Apartment renters are not the only ones fighting hard for their place in the market. Multifamily investors also face fierce competition from other investors in this very competitive space. On the latest New Home Insights podcast, we interviewed Jay Parsons, Vice President at RealPage, to learn more about what is fueling the piping-hot multifamily market. Keep reading below for some of his key highlights.
Jay Parsons, VP, Head of Economics & Industry Principals, RealPage
Taking the temperature on the apartment market
- The upper income bracket is the fastest growing renter segment, fueled by rising incomes and household formation in affluent niches.
- Rising for sale housing prices are leading to longer renter retention, especially in the single-family rental market.
- There are currently 700,000+ apartment units being constructed, the highest level of activity in 40 years.
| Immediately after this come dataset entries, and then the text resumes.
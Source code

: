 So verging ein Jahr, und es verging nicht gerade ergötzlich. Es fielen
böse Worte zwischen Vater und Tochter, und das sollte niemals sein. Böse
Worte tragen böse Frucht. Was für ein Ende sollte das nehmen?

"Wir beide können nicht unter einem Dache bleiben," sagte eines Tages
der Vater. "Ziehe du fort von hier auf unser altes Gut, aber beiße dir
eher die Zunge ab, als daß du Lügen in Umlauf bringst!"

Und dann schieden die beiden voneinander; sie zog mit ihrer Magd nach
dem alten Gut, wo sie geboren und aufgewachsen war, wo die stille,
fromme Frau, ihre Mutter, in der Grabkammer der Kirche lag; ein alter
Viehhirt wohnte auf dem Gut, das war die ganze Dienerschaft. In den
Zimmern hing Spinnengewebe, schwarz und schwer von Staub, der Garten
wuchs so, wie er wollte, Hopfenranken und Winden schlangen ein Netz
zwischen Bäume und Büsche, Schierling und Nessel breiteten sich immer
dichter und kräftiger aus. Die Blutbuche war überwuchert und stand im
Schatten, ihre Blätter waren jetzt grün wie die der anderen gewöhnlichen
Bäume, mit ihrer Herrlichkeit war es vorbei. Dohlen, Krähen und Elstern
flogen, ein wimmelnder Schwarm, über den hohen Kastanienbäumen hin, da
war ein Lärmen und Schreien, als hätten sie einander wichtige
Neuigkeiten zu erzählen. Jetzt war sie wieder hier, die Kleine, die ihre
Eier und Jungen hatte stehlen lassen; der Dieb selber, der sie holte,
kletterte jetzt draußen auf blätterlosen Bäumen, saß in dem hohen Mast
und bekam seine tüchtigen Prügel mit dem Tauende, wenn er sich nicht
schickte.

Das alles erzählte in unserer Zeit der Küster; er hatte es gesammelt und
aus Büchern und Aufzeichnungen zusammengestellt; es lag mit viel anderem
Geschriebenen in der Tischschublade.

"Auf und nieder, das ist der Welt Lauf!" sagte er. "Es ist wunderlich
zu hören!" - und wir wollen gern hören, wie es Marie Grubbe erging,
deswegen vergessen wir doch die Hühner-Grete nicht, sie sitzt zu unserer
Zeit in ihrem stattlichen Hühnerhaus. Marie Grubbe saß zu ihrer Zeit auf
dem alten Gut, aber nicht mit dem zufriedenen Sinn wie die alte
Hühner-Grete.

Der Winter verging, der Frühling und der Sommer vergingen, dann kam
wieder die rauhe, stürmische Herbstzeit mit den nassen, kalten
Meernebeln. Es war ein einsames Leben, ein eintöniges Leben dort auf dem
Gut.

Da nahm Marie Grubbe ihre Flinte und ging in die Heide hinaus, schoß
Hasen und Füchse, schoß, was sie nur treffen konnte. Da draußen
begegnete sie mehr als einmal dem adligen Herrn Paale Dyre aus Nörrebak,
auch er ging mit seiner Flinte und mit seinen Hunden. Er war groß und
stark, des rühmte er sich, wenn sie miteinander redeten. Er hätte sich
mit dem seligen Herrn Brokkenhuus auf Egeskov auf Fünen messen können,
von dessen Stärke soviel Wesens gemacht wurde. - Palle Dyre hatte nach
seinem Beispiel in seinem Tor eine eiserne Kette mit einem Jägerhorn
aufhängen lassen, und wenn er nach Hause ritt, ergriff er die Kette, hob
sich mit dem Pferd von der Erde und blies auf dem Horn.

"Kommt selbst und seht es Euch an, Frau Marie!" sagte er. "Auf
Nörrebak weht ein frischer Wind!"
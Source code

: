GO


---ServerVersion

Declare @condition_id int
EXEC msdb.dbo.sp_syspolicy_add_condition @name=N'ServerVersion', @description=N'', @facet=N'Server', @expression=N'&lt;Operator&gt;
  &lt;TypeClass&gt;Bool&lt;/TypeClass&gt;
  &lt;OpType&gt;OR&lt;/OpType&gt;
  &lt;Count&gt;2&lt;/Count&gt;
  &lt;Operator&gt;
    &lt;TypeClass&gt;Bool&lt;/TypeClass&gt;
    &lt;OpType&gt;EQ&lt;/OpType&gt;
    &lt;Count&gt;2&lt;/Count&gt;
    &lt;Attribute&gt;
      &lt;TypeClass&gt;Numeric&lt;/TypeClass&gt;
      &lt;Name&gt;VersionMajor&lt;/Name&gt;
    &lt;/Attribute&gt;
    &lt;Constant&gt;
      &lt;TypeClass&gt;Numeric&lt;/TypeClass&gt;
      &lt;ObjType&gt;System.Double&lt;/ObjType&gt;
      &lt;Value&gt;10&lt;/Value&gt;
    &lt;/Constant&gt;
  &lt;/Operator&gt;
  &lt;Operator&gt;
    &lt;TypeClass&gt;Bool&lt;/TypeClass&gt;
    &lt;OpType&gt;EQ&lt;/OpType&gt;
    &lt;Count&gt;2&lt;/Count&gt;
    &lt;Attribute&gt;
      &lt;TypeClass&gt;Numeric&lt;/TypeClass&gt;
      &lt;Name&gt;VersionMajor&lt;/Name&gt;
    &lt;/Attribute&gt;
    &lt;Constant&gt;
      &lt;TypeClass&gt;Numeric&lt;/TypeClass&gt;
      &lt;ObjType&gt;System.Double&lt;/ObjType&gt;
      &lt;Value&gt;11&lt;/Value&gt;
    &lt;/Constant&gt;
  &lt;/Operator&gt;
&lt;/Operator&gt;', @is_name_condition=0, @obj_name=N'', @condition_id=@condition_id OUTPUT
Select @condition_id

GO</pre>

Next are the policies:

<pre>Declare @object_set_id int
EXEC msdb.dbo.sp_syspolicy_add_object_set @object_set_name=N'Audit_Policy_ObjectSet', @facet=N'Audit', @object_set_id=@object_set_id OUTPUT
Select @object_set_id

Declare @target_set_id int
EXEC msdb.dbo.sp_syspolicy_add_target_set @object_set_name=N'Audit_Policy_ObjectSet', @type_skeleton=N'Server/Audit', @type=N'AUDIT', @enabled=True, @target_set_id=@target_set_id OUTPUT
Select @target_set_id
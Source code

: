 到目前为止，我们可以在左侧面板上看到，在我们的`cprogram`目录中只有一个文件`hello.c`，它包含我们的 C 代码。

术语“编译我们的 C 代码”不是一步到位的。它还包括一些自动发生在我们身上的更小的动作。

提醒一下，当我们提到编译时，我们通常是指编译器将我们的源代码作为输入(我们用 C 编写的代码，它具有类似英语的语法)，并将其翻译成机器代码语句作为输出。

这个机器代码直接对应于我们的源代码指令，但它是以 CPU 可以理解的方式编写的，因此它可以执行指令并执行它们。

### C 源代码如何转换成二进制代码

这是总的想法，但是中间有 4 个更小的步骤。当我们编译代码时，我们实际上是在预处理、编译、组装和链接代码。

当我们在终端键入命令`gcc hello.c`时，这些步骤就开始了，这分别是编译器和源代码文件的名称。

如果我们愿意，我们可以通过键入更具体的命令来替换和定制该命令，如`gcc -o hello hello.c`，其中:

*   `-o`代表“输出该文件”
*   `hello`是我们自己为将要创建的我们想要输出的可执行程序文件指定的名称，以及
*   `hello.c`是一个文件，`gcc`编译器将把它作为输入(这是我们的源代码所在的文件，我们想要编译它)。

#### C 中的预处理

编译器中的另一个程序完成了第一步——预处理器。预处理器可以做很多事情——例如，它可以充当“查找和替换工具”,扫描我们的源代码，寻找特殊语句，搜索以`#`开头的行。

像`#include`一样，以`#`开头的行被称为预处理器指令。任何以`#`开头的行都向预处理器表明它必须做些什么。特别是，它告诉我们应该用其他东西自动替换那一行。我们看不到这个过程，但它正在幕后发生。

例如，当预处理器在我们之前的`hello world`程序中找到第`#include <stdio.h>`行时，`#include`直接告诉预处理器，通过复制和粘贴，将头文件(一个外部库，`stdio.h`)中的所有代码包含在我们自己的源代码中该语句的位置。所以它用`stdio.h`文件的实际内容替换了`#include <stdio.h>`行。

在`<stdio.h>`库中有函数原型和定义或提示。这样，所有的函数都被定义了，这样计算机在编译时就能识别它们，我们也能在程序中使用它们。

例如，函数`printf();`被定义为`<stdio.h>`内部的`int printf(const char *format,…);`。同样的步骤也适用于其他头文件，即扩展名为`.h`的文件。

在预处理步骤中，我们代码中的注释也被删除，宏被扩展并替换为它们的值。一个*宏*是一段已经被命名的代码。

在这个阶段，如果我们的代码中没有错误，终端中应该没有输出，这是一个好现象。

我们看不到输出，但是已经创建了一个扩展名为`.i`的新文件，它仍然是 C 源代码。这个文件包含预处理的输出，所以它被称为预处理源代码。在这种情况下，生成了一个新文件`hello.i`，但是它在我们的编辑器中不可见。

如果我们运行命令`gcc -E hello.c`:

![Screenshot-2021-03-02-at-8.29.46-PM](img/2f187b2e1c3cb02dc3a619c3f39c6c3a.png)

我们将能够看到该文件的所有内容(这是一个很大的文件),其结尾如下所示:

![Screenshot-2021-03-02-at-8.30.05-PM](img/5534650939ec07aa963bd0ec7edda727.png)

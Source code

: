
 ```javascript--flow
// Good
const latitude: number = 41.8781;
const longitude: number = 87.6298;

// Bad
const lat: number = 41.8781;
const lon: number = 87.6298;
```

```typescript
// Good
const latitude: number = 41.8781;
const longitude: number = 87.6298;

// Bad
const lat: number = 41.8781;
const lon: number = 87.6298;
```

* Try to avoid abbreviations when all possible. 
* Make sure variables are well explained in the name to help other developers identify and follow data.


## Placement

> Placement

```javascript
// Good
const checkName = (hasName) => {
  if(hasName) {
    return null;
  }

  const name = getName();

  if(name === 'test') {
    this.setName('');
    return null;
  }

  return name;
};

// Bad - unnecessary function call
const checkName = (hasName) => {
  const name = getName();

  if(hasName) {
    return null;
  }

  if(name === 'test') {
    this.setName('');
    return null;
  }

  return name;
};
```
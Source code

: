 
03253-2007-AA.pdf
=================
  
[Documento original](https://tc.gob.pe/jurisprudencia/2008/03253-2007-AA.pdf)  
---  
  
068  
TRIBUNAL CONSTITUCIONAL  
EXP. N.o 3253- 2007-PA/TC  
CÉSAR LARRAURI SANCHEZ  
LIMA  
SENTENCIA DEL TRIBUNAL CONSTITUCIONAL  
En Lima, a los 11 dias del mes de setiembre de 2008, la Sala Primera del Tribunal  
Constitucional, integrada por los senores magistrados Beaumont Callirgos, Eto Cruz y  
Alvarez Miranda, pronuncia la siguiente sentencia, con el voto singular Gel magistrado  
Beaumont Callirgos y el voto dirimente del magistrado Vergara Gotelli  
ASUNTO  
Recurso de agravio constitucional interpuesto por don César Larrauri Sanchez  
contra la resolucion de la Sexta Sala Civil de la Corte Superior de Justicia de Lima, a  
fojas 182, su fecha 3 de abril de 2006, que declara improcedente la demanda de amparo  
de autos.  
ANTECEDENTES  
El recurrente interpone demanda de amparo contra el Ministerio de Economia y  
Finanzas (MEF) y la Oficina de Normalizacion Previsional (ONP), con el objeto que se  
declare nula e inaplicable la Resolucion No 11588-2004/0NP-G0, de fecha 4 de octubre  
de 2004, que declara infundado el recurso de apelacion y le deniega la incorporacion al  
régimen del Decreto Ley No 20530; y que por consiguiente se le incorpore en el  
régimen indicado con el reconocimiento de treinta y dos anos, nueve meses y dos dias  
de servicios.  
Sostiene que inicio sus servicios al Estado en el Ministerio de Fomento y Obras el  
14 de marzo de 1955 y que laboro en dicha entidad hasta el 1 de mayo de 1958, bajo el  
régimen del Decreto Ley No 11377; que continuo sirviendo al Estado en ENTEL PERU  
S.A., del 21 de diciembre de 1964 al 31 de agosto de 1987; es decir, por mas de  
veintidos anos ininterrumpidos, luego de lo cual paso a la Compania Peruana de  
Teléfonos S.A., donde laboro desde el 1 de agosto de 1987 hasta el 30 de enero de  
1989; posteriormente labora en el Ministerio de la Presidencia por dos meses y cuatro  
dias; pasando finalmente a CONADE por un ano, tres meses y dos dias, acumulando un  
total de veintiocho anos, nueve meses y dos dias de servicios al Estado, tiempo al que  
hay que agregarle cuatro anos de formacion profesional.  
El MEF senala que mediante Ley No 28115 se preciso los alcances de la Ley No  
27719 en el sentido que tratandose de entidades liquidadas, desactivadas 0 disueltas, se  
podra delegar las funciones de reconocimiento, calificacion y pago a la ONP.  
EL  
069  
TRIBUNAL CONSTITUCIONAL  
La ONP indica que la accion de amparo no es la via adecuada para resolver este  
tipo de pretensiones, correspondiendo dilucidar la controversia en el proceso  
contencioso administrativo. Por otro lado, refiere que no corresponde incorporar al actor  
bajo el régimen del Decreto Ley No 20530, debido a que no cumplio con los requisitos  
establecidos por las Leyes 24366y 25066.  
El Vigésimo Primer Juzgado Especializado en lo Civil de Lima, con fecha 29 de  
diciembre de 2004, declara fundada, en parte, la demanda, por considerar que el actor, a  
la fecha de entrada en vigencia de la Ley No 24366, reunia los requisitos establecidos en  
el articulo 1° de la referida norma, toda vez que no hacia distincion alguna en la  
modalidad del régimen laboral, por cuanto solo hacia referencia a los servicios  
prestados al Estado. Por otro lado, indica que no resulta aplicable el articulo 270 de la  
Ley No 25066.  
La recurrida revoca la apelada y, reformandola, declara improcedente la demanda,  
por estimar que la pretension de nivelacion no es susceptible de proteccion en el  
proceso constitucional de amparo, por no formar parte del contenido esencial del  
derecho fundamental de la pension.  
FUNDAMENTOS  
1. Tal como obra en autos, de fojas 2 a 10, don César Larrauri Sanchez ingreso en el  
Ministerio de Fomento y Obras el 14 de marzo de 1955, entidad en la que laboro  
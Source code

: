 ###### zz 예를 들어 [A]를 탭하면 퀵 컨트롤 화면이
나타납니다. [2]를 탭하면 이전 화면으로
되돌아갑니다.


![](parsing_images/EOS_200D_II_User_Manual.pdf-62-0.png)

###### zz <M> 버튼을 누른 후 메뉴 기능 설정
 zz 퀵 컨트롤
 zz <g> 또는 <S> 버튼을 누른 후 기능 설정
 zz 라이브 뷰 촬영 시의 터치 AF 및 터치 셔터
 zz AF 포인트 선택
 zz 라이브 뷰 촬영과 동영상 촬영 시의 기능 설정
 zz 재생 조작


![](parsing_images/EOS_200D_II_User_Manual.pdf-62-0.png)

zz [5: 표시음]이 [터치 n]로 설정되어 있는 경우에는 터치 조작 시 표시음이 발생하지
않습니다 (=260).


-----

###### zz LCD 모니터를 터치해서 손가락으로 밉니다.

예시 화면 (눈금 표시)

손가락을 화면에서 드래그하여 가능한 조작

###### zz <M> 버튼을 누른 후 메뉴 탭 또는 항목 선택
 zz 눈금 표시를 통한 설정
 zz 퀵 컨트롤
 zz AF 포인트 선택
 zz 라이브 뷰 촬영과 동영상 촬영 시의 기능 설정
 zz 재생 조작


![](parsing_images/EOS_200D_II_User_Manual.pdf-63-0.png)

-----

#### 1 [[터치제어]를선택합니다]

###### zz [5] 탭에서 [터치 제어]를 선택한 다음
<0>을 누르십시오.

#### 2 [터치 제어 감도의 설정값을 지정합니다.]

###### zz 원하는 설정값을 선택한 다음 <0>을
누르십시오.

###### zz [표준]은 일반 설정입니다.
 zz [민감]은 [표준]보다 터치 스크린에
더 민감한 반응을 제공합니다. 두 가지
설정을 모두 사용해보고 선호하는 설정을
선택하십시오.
- It is highly competitive to buy a stabilized apartment project now. Investors are looking to new development for better yields.
Apartment market risks
- Some of the biggest threats Jay sees are related to policy (rent control), renter fraud, supply chain, and slowing of income growth.
- Oversupply is usually a short-term phenomenon associated with demand being met and surpassed temporarily. Diversification in the location of construction activity, especially construction in undersupplied markets, helps mitigate the risk of oversupply.
A near and distant future
- Demand is returning to city centers—but more from a return of city life than a return to offices.
- The demand increase in city centers does not come at the cost of suburban demand. Demand is more governed by life stage and preference-based decisions and urban renters want to live in cities.
- The future is always hard to predict. However, Jay expects there is still room for the apartment market to grow and thrive largely due to favorable demographics over the next 10 to 20 years.